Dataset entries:
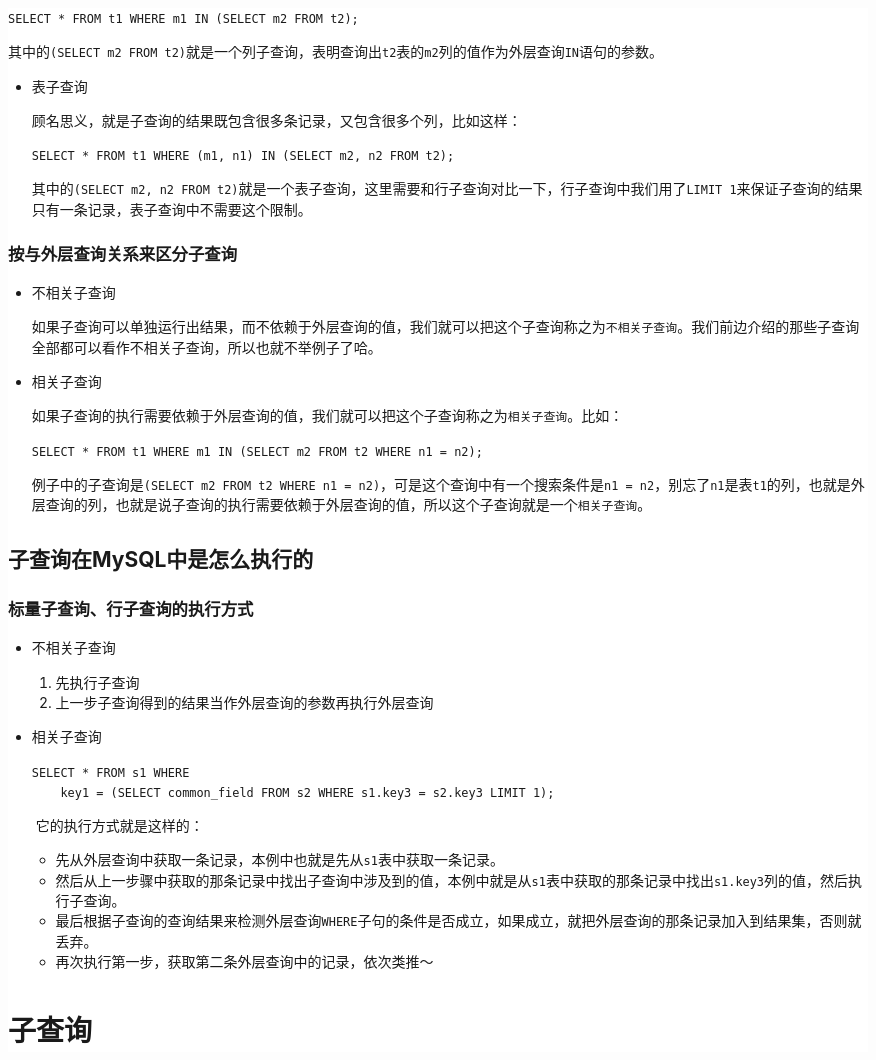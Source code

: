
   ```
  SELECT * FROM t1 WHERE m1 IN (SELECT m2 FROM t2);
  ```

  其中的`(SELECT m2 FROM t2)`就是一个列子查询，表明查询出`t2`表的`m2`列的值作为外层查询`IN`语句的参数。

- 表子查询

  顾名思义，就是子查询的结果既包含很多条记录，又包含很多个列，比如这样：

  ```
  SELECT * FROM t1 WHERE (m1, n1) IN (SELECT m2, n2 FROM t2);
  ```

  其中的`(SELECT m2, n2 FROM t2)`就是一个表子查询，这里需要和行子查询对比一下，行子查询中我们用了`LIMIT 1`来保证子查询的结果只有一条记录，表子查询中不需要这个限制。

### 按与外层查询关系来区分子查询

- 不相关子查询

  如果子查询可以单独运行出结果，而不依赖于外层查询的值，我们就可以把这个子查询称之为`不相关子查询`。我们前边介绍的那些子查询全部都可以看作不相关子查询，所以也就不举例子了哈。

- 相关子查询

  如果子查询的执行需要依赖于外层查询的值，我们就可以把这个子查询称之为`相关子查询`。比如：

  ```
  SELECT * FROM t1 WHERE m1 IN (SELECT m2 FROM t2 WHERE n1 = n2);
  ```

  例子中的子查询是`(SELECT m2 FROM t2 WHERE n1 = n2)`，可是这个查询中有一个搜索条件是`n1 = n2`，别忘了`n1`是表`t1`的列，也就是外层查询的列，也就是说子查询的执行需要依赖于外层查询的值，所以这个子查询就是一个`相关子查询`。



## 子查询在MySQL中是怎么执行的


### 标量子查询、行子查询的执行方式

+ 不相关子查询

  1. 先执行子查询
  2. 上一步子查询得到的结果当作外层查询的参数再执行外层查询

+ 相关子查询

  ```
  SELECT * FROM s1 WHERE 
      key1 = (SELECT common_field FROM s2 WHERE s1.key3 = s2.key3 LIMIT 1);
  ```

  ​	它的执行方式就是这样的：

  - 先从外层查询中获取一条记录，本例中也就是先从`s1`表中获取一条记录。
  - 然后从上一步骤中获取的那条记录中找出子查询中涉及到的值，本例中就是从`s1`表中获取的那条记录中找出`s1.key3`列的值，然后执行子查询。
  - 最后根据子查询的查询结果来检测外层查询`WHERE`子句的条件是否成立，如果成立，就把外层查询的那条记录加入到结果集，否则就丢弃。
  - 再次执行第一步，获取第二条外层查询中的记录，依次类推～



# 子查询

**Activity**
The answer must consist of every line from the entries above that contains "我们就可以把这个子查询称之为".

**The completed task**
  如果子查询可以单独运行出结果，而不依赖于外层查询的值，我们就可以把这个子查询称之为`不相关子查询`。我们前边介绍的那些子查询全部都可以看作不相关子查询，所以也就不举例子了哈。
  如果子查询的执行需要依赖于外层查询的值，我们就可以把这个子查询称之为`相关子查询`。比如：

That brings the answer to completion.